Ocurre lo mismo con el futuro. La fe consiste en poseer ahora lo que se cree de mañana. Por ejemplo, lejos de la cualquier arte adivinatoria podemos  traer a colación nuestro final y disponer todos nuestros actos de hoy en línea con ese fin a alcanzar, aunque su dificultad quede muy por encima de nuestras posibilidades. Así ha ocurrido en  la vida de muchos santos, de todos. Una apuesta por el futuro a lograr, capaz de organizar y transformar la vida presente, cada aspecto de ella. Ver, verse en el presente como iba a ser la condición personal en el futuro, ha cambiado, para bien, muchas vidas. Abraham, por ejemplo, también sus descendientes, fiados en las promesas del futuro, creyeron, y se les "imputó esa fe a justicia". Y se cambió el mundo a partir de ese momento.

Es decir, en cada una de las instancias, bien trayendo el ayer o el futuro al hoy se debilita la concepción del tiempo "científico" y la del del hombre de la calle, para "gozar" de un paisaje imprevisto en ese diálogo con Dios. Es el amor que pasa, intemporal, para el que "mil años son como un día".
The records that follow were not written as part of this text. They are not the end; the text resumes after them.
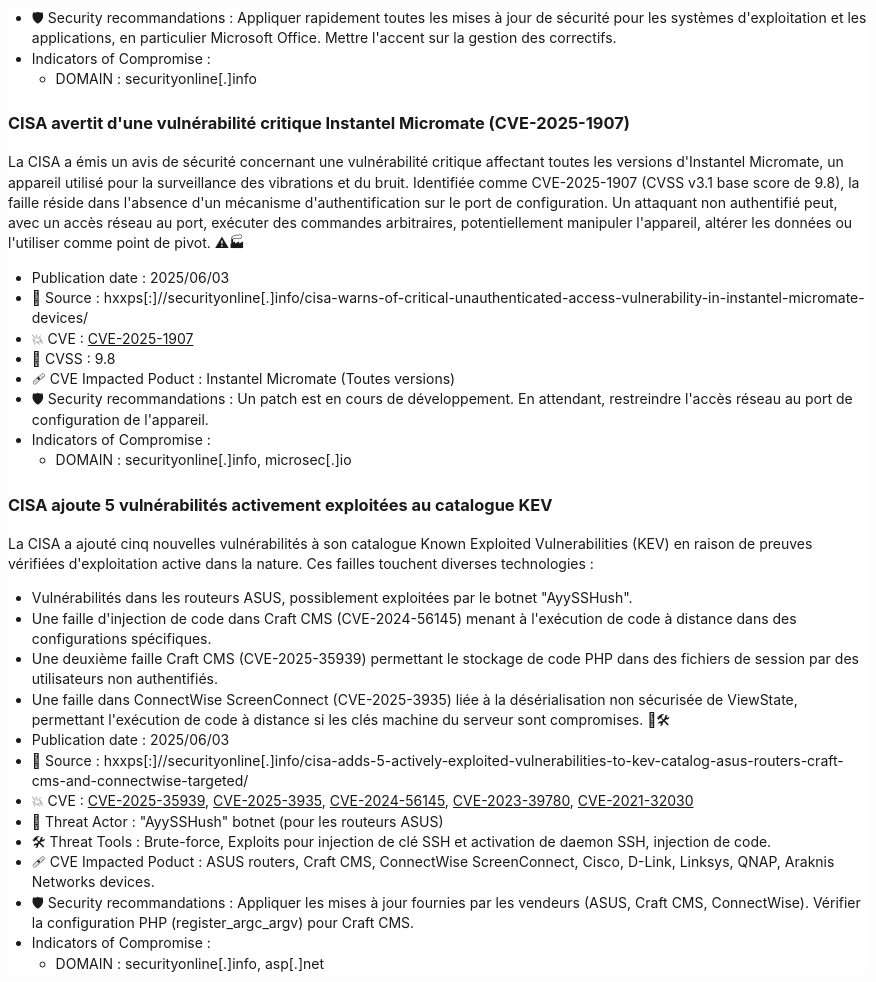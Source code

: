 *   🛡️ Security recommandations : Appliquer rapidement toutes les mises à jour de sécurité pour les systèmes d'exploitation et les applications, en particulier Microsoft Office. Mettre l'accent sur la gestion des correctifs.
*   Indicators of Compromise :
    *   DOMAIN : securityonline[.]info

### CISA avertit d'une vulnérabilité critique Instantel Micromate (CVE-2025-1907)
La CISA a émis un avis de sécurité concernant une vulnérabilité critique affectant toutes les versions d'Instantel Micromate, un appareil utilisé pour la surveillance des vibrations et du bruit. Identifiée comme CVE-2025-1907 (CVSS v3.1 base score de 9.8), la faille réside dans l'absence d'un mécanisme d'authentification sur le port de configuration. Un attaquant non authentifié peut, avec un accès réseau au port, exécuter des commandes arbitraires, potentiellement manipuler l'appareil, altérer les données ou l'utiliser comme point de pivot. ⚠️🏭
*   Publication date : 2025/06/03
*   🔗 Source : hxxps[:]//securityonline[.]info/cisa-warns-of-critical-unauthenticated-access-vulnerability-in-instantel-micromate-devices/
*   💥 CVE : [CVE-2025-1907](https://cvefeed.io/vuln/detail/CVE-2025-1907)
*   💯 CVSS : 9.8
*   🩹 CVE Impacted Poduct : Instantel Micromate (Toutes versions)
*   🛡️ Security recommandations : Un patch est en cours de développement. En attendant, restreindre l'accès réseau au port de configuration de l'appareil.
*   Indicators of Compromise :
    *   DOMAIN : securityonline[.]info, microsec[.]io

### CISA ajoute 5 vulnérabilités activement exploitées au catalogue KEV
La CISA a ajouté cinq nouvelles vulnérabilités à son catalogue Known Exploited Vulnerabilities (KEV) en raison de preuves vérifiées d'exploitation active dans la nature. Ces failles touchent diverses technologies :
*   Vulnérabilités dans les routeurs ASUS, possiblement exploitées par le botnet "AyySSHush".
*   Une faille d'injection de code dans Craft CMS (CVE-2024-56145) menant à l'exécution de code à distance dans des configurations spécifiques.
*   Une deuxième faille Craft CMS (CVE-2025-35939) permettant le stockage de code PHP dans des fichiers de session par des utilisateurs non authentifiés.
*   Une faille dans ConnectWise ScreenConnect (CVE-2025-3935) liée à la désérialisation non sécurisée de ViewState, permettant l'exécution de code à distance si les clés machine du serveur sont compromises. 📜🛠️
*   Publication date : 2025/06/03
*   🔗 Source : hxxps[:]//securityonline[.]info/cisa-adds-5-actively-exploited-vulnerabilities-to-kev-catalog-asus-routers-craft-cms-and-connectwise-targeted/
*   💥 CVE : [CVE-2025-35939](https://cvefeed.io/vuln/detail/CVE-2025-35939), [CVE-2025-3935](https://cvefeed.io/vuln/detail/CVE-2025-3935), [CVE-2024-56145](https://cvefeed.io/vuln/detail/CVE-2024-56145), [CVE-2023-39780](https://cvefeed.io/vuln/detail/CVE-2023-39780), [CVE-2021-32030](https://cvefeed.io/vuln/detail/CVE-2021-32030)
*   👥 Threat Actor : "AyySSHush" botnet (pour les routeurs ASUS)
*   🛠️ Threat Tools : Brute-force, Exploits pour injection de clé SSH et activation de daemon SSH, injection de code.
*   🩹 CVE Impacted Poduct : ASUS routers, Craft CMS, ConnectWise ScreenConnect, Cisco, D-Link, Linksys, QNAP, Araknis Networks devices.
*   🛡️ Security recommandations : Appliquer les mises à jour fournies par les vendeurs (ASUS, Craft CMS, ConnectWise). Vérifier la configuration PHP (register_argc_argv) pour Craft CMS.
*   Indicators of Compromise :
    *   DOMAIN : securityonline[.]info, asp[.]net

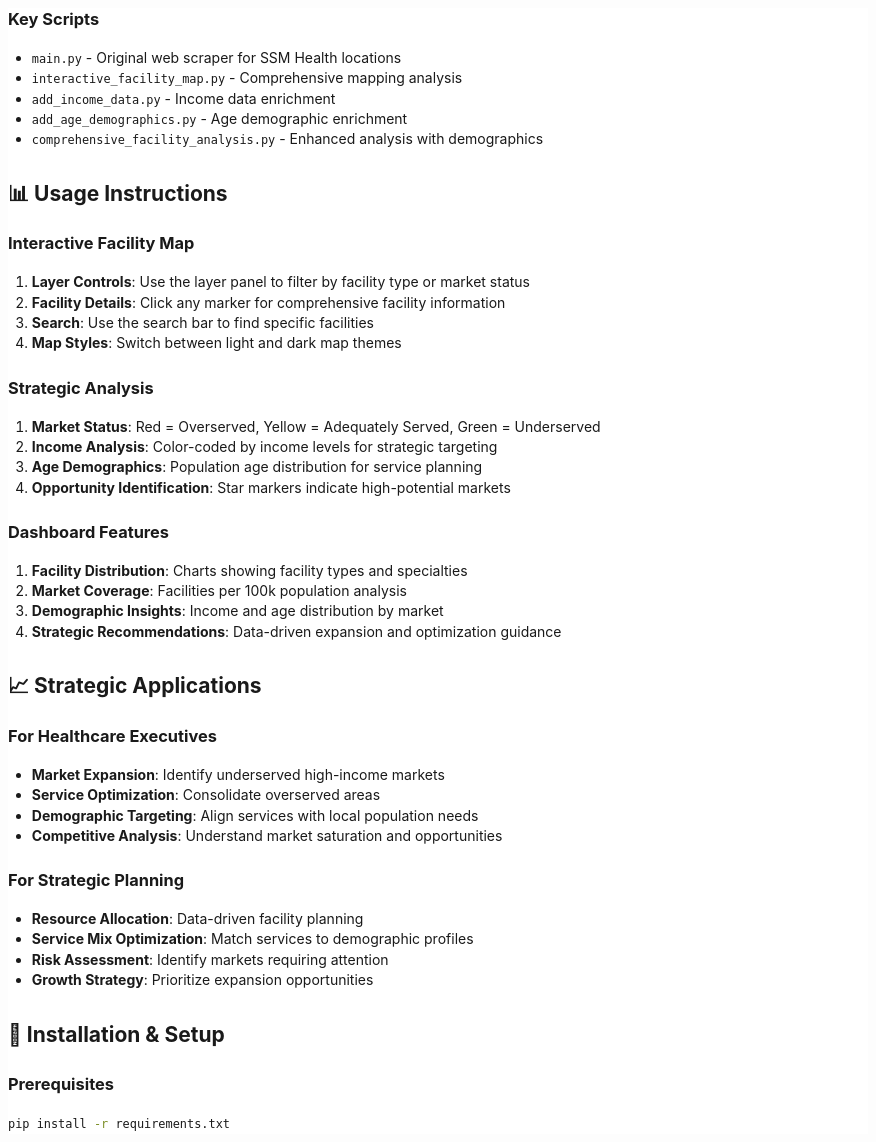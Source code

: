 ### Key Scripts
- `main.py` - Original web scraper for SSM Health locations
- `interactive_facility_map.py` - Comprehensive mapping analysis
- `add_income_data.py` - Income data enrichment
- `add_age_demographics.py` - Age demographic enrichment
- `comprehensive_facility_analysis.py` - Enhanced analysis with demographics

## 📊 Usage Instructions

### Interactive Facility Map
1. **Layer Controls**: Use the layer panel to filter by facility type or market status
2. **Facility Details**: Click any marker for comprehensive facility information
3. **Search**: Use the search bar to find specific facilities
4. **Map Styles**: Switch between light and dark map themes

### Strategic Analysis
1. **Market Status**: Red = Overserved, Yellow = Adequately Served, Green = Underserved
2. **Income Analysis**: Color-coded by income levels for strategic targeting
3. **Age Demographics**: Population age distribution for service planning
4. **Opportunity Identification**: Star markers indicate high-potential markets

### Dashboard Features
1. **Facility Distribution**: Charts showing facility types and specialties
2. **Market Coverage**: Facilities per 100k population analysis
3. **Demographic Insights**: Income and age distribution by market
4. **Strategic Recommendations**: Data-driven expansion and optimization guidance

## 📈 Strategic Applications

### For Healthcare Executives
- **Market Expansion**: Identify underserved high-income markets
- **Service Optimization**: Consolidate overserved areas
- **Demographic Targeting**: Align services with local population needs
- **Competitive Analysis**: Understand market saturation and opportunities

### For Strategic Planning
- **Resource Allocation**: Data-driven facility planning
- **Service Mix Optimization**: Match services to demographic profiles
- **Risk Assessment**: Identify markets requiring attention
- **Growth Strategy**: Prioritize expansion opportunities

## 🔧 Installation & Setup

### Prerequisites
```bash
pip install -r requirements.txt
```
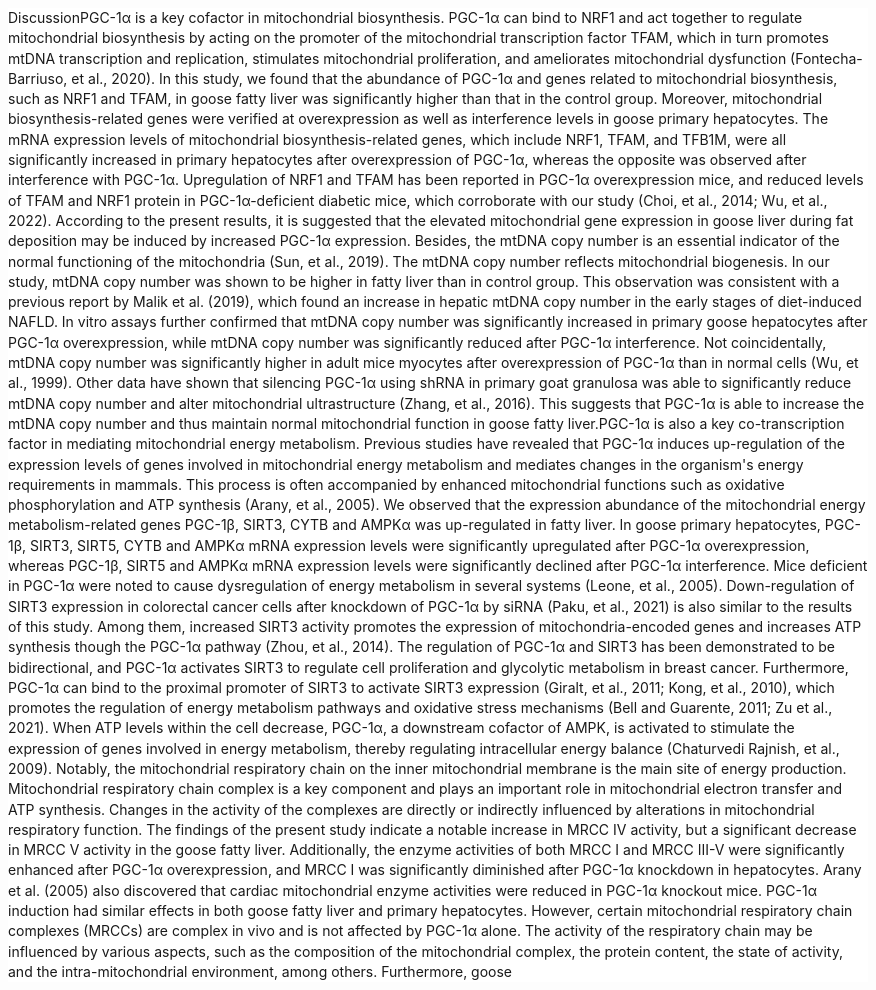 DiscussionPGC-1α is a key cofactor in mitochondrial biosynthesis. PGC-1α can bind to NRF1 and act together to regulate mitochondrial biosynthesis by acting on the promoter of the mitochondrial transcription factor TFAM, which in turn promotes mtDNA transcription and replication, stimulates mitochondrial proliferation, and ameliorates mitochondrial dysfunction (Fontecha-Barriuso, et al., 2020). In this study, we found that the abundance of PGC-1α and genes related to mitochondrial biosynthesis, such as NRF1 and TFAM, in goose fatty liver was significantly higher than that in the control group. Moreover, mitochondrial biosynthesis-related genes were verified at overexpression as well as interference levels in goose primary hepatocytes. The mRNA expression levels of mitochondrial biosynthesis-related genes, which include NRF1, TFAM, and TFB1M, were all significantly increased in primary hepatocytes after overexpression of PGC-1α, whereas the opposite was observed after interference with PGC-1α. Upregulation of NRF1 and TFAM has been reported in PGC-1α overexpression mice, and reduced levels of TFAM and NRF1 protein in PGC-1α-deficient diabetic mice, which corroborate with our study (Choi, et al., 2014; Wu, et al., 2022). According to the present results, it is suggested that the elevated mitochondrial gene expression in goose liver during fat deposition may be induced by increased PGC-1α expression. Besides, the mtDNA copy number is an essential indicator of the normal functioning of the mitochondria (Sun, et al., 2019). The mtDNA copy number reflects mitochondrial biogenesis. In our study, mtDNA copy number was shown to be higher in fatty liver than in control group. This observation was consistent with a previous report by Malik et al. (2019), which found an increase in hepatic mtDNA copy number in the early stages of diet-induced NAFLD. In vitro assays further confirmed that mtDNA copy number was significantly increased in primary goose hepatocytes after PGC-1α overexpression, while mtDNA copy number was significantly reduced after PGC-1α interference. Not coincidentally, mtDNA copy number was significantly higher in adult mice myocytes after overexpression of PGC-1α than in normal cells (Wu, et al., 1999). Other data have shown that silencing PGC-1α using shRNA in primary goat granulosa was able to significantly reduce mtDNA copy number and alter mitochondrial ultrastructure (Zhang, et al., 2016). This suggests that PGC-1α is able to increase the mtDNA copy number and thus maintain normal mitochondrial function in goose fatty liver.PGC-1α is also a key co-transcription factor in mediating mitochondrial energy metabolism. Previous studies have revealed that PGC-1α induces up-regulation of the expression levels of genes involved in mitochondrial energy metabolism and mediates changes in the organism's energy requirements in mammals. This process is often accompanied by enhanced mitochondrial functions such as oxidative phosphorylation and ATP synthesis (Arany, et al., 2005). We observed that the expression abundance of the mitochondrial energy metabolism-related genes PGC-1β, SIRT3, CYTB and AMPKα was up-regulated in fatty liver. In goose primary hepatocytes, PGC-1β, SIRT3, SIRT5, CYTB and AMPKα mRNA expression levels were significantly upregulated after PGC-1α overexpression, whereas PGC-1β, SIRT5 and AMPKα mRNA expression levels were significantly declined after PGC-1α interference. Mice deficient in PGC-1α were noted to cause dysregulation of energy metabolism in several systems (Leone, et al., 2005). Down-regulation of SIRT3 expression in colorectal cancer cells after knockdown of PGC-1α by siRNA (Paku, et al., 2021) is also similar to the results of this study. Among them, increased SIRT3 activity promotes the expression of mitochondria-encoded genes and increases ATP synthesis though the PGC-1α pathway (Zhou, et al., 2014). The regulation of PGC-1α and SIRT3 has been demonstrated to be bidirectional, and PGC-1α activates SIRT3 to regulate cell proliferation and glycolytic metabolism in breast cancer. Furthermore, PGC-1α can bind to the proximal promoter of SIRT3 to activate SIRT3 expression (Giralt, et al., 2011; Kong, et al., 2010), which promotes the regulation of energy metabolism pathways and oxidative stress mechanisms (Bell and Guarente, 2011; Zu et al., 2021). When ATP levels within the cell decrease, PGC-1α, a downstream cofactor of AMPK, is activated to stimulate the expression of genes involved in energy metabolism, thereby regulating intracellular energy balance (Chaturvedi Rajnish, et al., 2009). Notably, the mitochondrial respiratory chain on the inner mitochondrial membrane is the main site of energy production. Mitochondrial respiratory chain complex is a key component and plays an important role in mitochondrial electron transfer and ATP synthesis. Changes in the activity of the complexes are directly or indirectly influenced by alterations in mitochondrial respiratory function. The findings of the present study indicate a notable increase in MRCC IV activity, but a significant decrease in MRCC V activity in the goose fatty liver. Additionally, the enzyme activities of both MRCC I and MRCC III-V were significantly enhanced after PGC-1α overexpression, and MRCC I was significantly diminished after PGC-1α knockdown in hepatocytes. Arany et al. (2005) also discovered that cardiac mitochondrial enzyme activities were reduced in PGC-1α knockout mice. PGC-1α induction had similar effects in both goose fatty liver and primary hepatocytes. However, certain mitochondrial respiratory chain complexes (MRCCs) are complex in vivo and is not affected by PGC-1α alone. The activity of the respiratory chain may be influenced by various aspects, such as the composition of the mitochondrial complex, the protein content, the state of activity, and the intra-mitochondrial environment, among others. Furthermore, goose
No se trata de un juego con el tiempo: se trata de una realidad si de verdad queremos dejarnos acariciar por ella. Se convierte en un presente continuo al traer ahora el pasado y el futuro. Es una especie de eternidad.  Entrar en el recinto íntimo de Dios por medio de la oración cambia la vida y el destino. Es una agradable sorpresa y, al ponderar el tiempo así, no exactamente de acuerdo con O. Paz, se puede abrir la puerta para "reformar" nuestra civilización.